> **Material for the task**
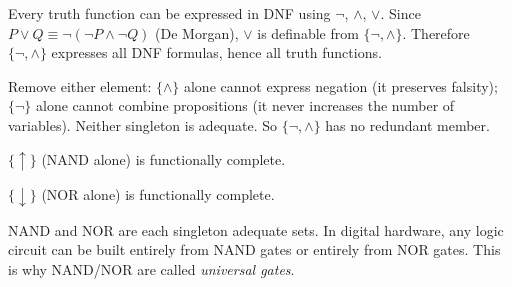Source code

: \begin{remark}
Every truth function can be expressed in DNF using $\neg$, $\wedge$, $\vee$.
Since $P \vee Q \equiv \neg(\neg P \wedge \neg Q)$ (De Morgan), $\vee$ is
definable from $\{\neg, \wedge\}$. Therefore $\{\neg, \wedge\}$ expresses all
DNF formulas, hence all truth functions.
\end{remark}

\begin{remark}
Remove either element: $\{\wedge\}$ alone cannot express negation (it
preserves falsity); $\{\neg\}$ alone cannot combine propositions (it never
increases the number of variables). Neither singleton is adequate. So
$\{\neg, \wedge\}$ has no redundant member.
\end{remark}

\begin{tcolorbox}[colback=thmbox, colframe=thmborder, arc=2pt,
  left=6pt, right=6pt, top=4pt, bottom=4pt,
  title={\small\textbf{Theorem (NAND is Functionally Complete)}},
  fonttitle=\small\bfseries]
\label{thm:nand-adequate}
$\{\uparrow\}$ (NAND alone) is functionally complete.
\end{tcolorbox}



\begin{tcolorbox}[colback=thmbox, colframe=thmborder, arc=2pt,
  left=6pt, right=6pt, top=4pt, bottom=4pt,
  title={\small\textbf{Theorem (NOR is Functionally Complete)}},
  fonttitle=\small\bfseries]
\label{thm:nor-adequate}
$\{\downarrow\}$ (NOR alone) is functionally complete.
\end{tcolorbox}



\begin{remark}
NAND and NOR are each singleton adequate sets. In digital hardware, any
logic circuit can be built entirely from NAND gates or entirely from NOR
gates. This is why NAND/NOR are called \emph{universal gates}.
\end{remark}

> **Goal of the exercise**
Report the number of lines in the listing above that hold the word "Theorem", and give no other text.

> **Response box**
2